Virtually all lentiviral vectors are derived from the HIV-1 backbone - Lentivirus vector transduction
- Details
- Category: HIV based Lentiviral Vectors
- Created: Wednesday, 31 July 2019 21:49
- Written by Aline Do, Minh David, Sharon Parminder, Chahal Amine, A.Kamen
Lentivirus vectors are derived from the family Retroviridae, a family of enveloped, ssRNA viruses. Virtually all lentiviral vectors are derived from the HIV-1 backbone. The native tropism of HIV-1 is highly restrictive, and so the virus is commonly pseudotyped with Vesicular Stomatitis Virus G protein (VSV-G). VSV-G pseudotyping allows viral entry based on interaction with the LDL-receptor, expressed on all nucleated mammalian cells. Despite the broad tropism of VSV-G, lentivirus vector transduction is less efficient than adenoviral vectors.16 Various chemical and physical methods have been developed to improve transduction efficiency if necessary; Polybrene, a cationic polymer, is commonly added to cultures at concentrations ranging from 4 to 16 μg/mL to reduce charge repulsion between virions and the cell membrane and promote uptake. Alternatively, cell and lentivirus mixtures may be centrifuged together at a low speed (300–1600 g for 30–90 mins), a process known as “spinfection” or “spinnoculation”. Though the mechanistic underpinnings of the process are poorly understood, spinfection has been shown to increase transfection efficiency by roughly 5–10 fold.21
Given the lethal nature of the HIV-1 virus from which these vectors are derived, successive generations of lentiviral vector have chiefly sought to improve vector safety.

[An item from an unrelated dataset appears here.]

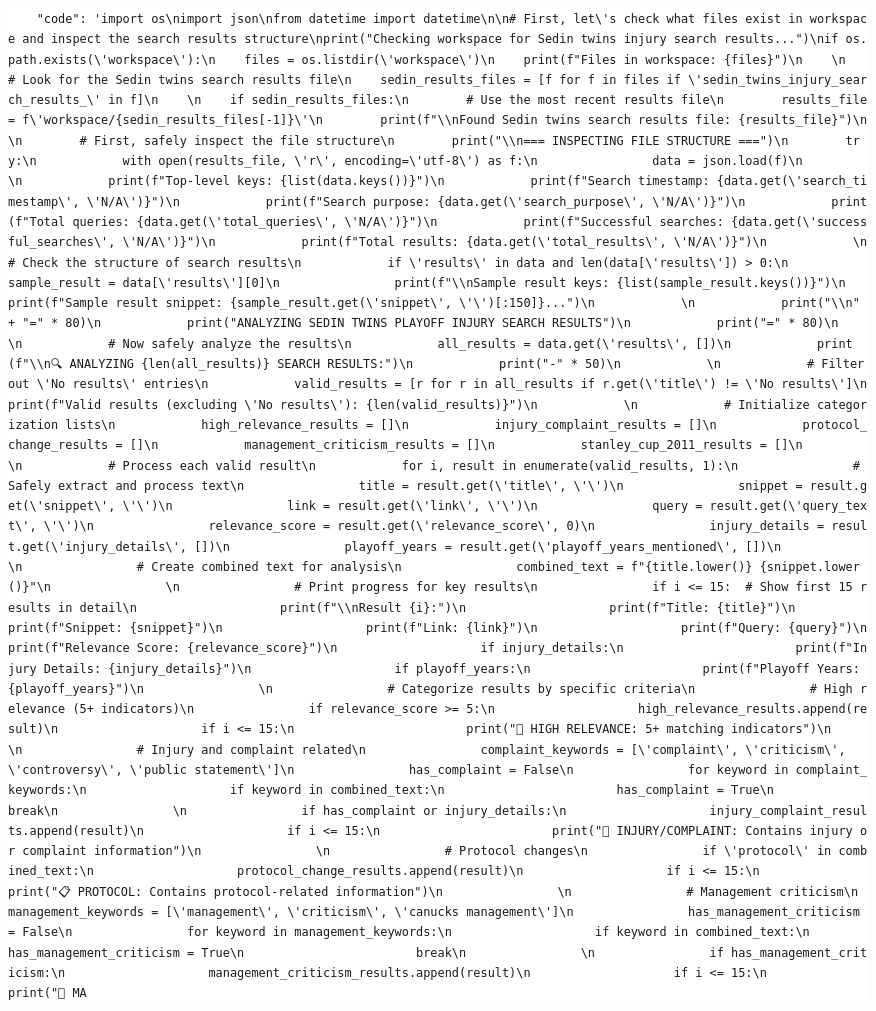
 ```
    "code": 'import os\nimport json\nfrom datetime import datetime\n\n# First, let\'s check what files exist in workspace and inspect the search results structure\nprint("Checking workspace for Sedin twins injury search results...")\nif os.path.exists(\'workspace\'):\n    files = os.listdir(\'workspace\')\n    print(f"Files in workspace: {files}")\n    \n    # Look for the Sedin twins search results file\n    sedin_results_files = [f for f in files if \'sedin_twins_injury_search_results_\' in f]\n    \n    if sedin_results_files:\n        # Use the most recent results file\n        results_file = f\'workspace/{sedin_results_files[-1]}\'\n        print(f"\\nFound Sedin twins search results file: {results_file}")\n        \n        # First, safely inspect the file structure\n        print("\\n=== INSPECTING FILE STRUCTURE ===")\n        try:\n            with open(results_file, \'r\', encoding=\'utf-8\') as f:\n                data = json.load(f)\n            \n            print(f"Top-level keys: {list(data.keys())}")\n            print(f"Search timestamp: {data.get(\'search_timestamp\', \'N/A\')}")\n            print(f"Search purpose: {data.get(\'search_purpose\', \'N/A\')}")\n            print(f"Total queries: {data.get(\'total_queries\', \'N/A\')}")\n            print(f"Successful searches: {data.get(\'successful_searches\', \'N/A\')}")\n            print(f"Total results: {data.get(\'total_results\', \'N/A\')}")\n            \n            # Check the structure of search results\n            if \'results\' in data and len(data[\'results\']) > 0:\n                sample_result = data[\'results\'][0]\n                print(f"\\nSample result keys: {list(sample_result.keys())}")\n                print(f"Sample result snippet: {sample_result.get(\'snippet\', \'\')[:150]}...")\n            \n            print("\\n" + "=" * 80)\n            print("ANALYZING SEDIN TWINS PLAYOFF INJURY SEARCH RESULTS")\n            print("=" * 80)\n            \n            # Now safely analyze the results\n            all_results = data.get(\'results\', [])\n            print(f"\\n🔍 ANALYZING {len(all_results)} SEARCH RESULTS:")\n            print("-" * 50)\n            \n            # Filter out \'No results\' entries\n            valid_results = [r for r in all_results if r.get(\'title\') != \'No results\']\n            print(f"Valid results (excluding \'No results\'): {len(valid_results)}")\n            \n            # Initialize categorization lists\n            high_relevance_results = []\n            injury_complaint_results = []\n            protocol_change_results = []\n            management_criticism_results = []\n            stanley_cup_2011_results = []\n            \n            # Process each valid result\n            for i, result in enumerate(valid_results, 1):\n                # Safely extract and process text\n                title = result.get(\'title\', \'\')\n                snippet = result.get(\'snippet\', \'\')\n                link = result.get(\'link\', \'\')\n                query = result.get(\'query_text\', \'\')\n                relevance_score = result.get(\'relevance_score\', 0)\n                injury_details = result.get(\'injury_details\', [])\n                playoff_years = result.get(\'playoff_years_mentioned\', [])\n                \n                # Create combined text for analysis\n                combined_text = f"{title.lower()} {snippet.lower()}"\n                \n                # Print progress for key results\n                if i <= 15:  # Show first 15 results in detail\n                    print(f"\\nResult {i}:")\n                    print(f"Title: {title}")\n                    print(f"Snippet: {snippet}")\n                    print(f"Link: {link}")\n                    print(f"Query: {query}")\n                    print(f"Relevance Score: {relevance_score}")\n                    if injury_details:\n                        print(f"Injury Details: {injury_details}")\n                    if playoff_years:\n                        print(f"Playoff Years: {playoff_years}")\n                \n                # Categorize results by specific criteria\n                # High relevance (5+ indicators)\n                if relevance_score >= 5:\n                    high_relevance_results.append(result)\n                    if i <= 15:\n                        print("🎯 HIGH RELEVANCE: 5+ matching indicators")\n                \n                # Injury and complaint related\n                complaint_keywords = [\'complaint\', \'criticism\', \'controversy\', \'public statement\']\n                has_complaint = False\n                for keyword in complaint_keywords:\n                    if keyword in combined_text:\n                        has_complaint = True\n                        break\n                \n                if has_complaint or injury_details:\n                    injury_complaint_results.append(result)\n                    if i <= 15:\n                        print("🏥 INJURY/COMPLAINT: Contains injury or complaint information")\n                \n                # Protocol changes\n                if \'protocol\' in combined_text:\n                    protocol_change_results.append(result)\n                    if i <= 15:\n                        print("📋 PROTOCOL: Contains protocol-related information")\n                \n                # Management criticism\n                management_keywords = [\'management\', \'criticism\', \'canucks management\']\n                has_management_criticism = False\n                for keyword in management_keywords:\n                    if keyword in combined_text:\n                        has_management_criticism = True\n                        break\n                \n                if has_management_criticism:\n                    management_criticism_results.append(result)\n                    if i <= 15:\n                        print("📢 MA
```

Third generation lentiviral vectors currently in use encode no viral proteins, only a few cis-acting sequence elements required for packaging, reverse transcription, and efficient expression. During vector production, essential viral proteins are supplied in trans on multiple plasmids to reduce the possibility of successful recombination, while virulence factors nonessential for in vitro replication are omitted entirely.22 Newer self-inactivating vectors also improve safety by making alterations to the 3′ and 5′ long terminal repeats of the virus, preventing the transcription of full-length viral RNA after integration and allowing the tat transcriptional regulator to be removed, respectively. It has been speculated that accidental exposure to lentiviral vectors could result in insertional mutagenesis, a fear found on observed tendency for the closely related γ-retroviral vectors to integrate in proximity to proto-oncogenes. Extensive analysis has shown though that lentiviral vectors have a very different preference for insertion sites, and so hazardous insertional mutagenesis is unlikely.23 As a result of these incremental improvements in vector design, lentiviral vectors are generally regarded as quite safe, and in some cases are handled at biosafety level 1, though more commonly at level 2.
The deletion of all viral proteins allows the lentiviral backbone to accommodate transgenes of up to 8.5 kb in size. Unlike adenoviruses, the backbone of lentiviral vectors is reverse transcribed and stably integrated into the host cell genome. While the requirement for prior reverse transcription and integration means that transgene expression is delayed to 24–48 h posttransduction (compared to <12 h for adenovirus vectors), this facilitates stable and heritable transgene expression in transduced cells. For this reason, lentiviruses have seen extensive use in the generation of stable cell lines, allowing integration of expression cassettes at efficiencies orders of magnitude higher than random plasmid integration or homologous recombination techniques would allow. To discourage promotor methylation and other epigenetic modifications that would silence transgene expression over time, selectable markers (either fluorescence or drug selection) are commonly incorporated onto the vector backbone.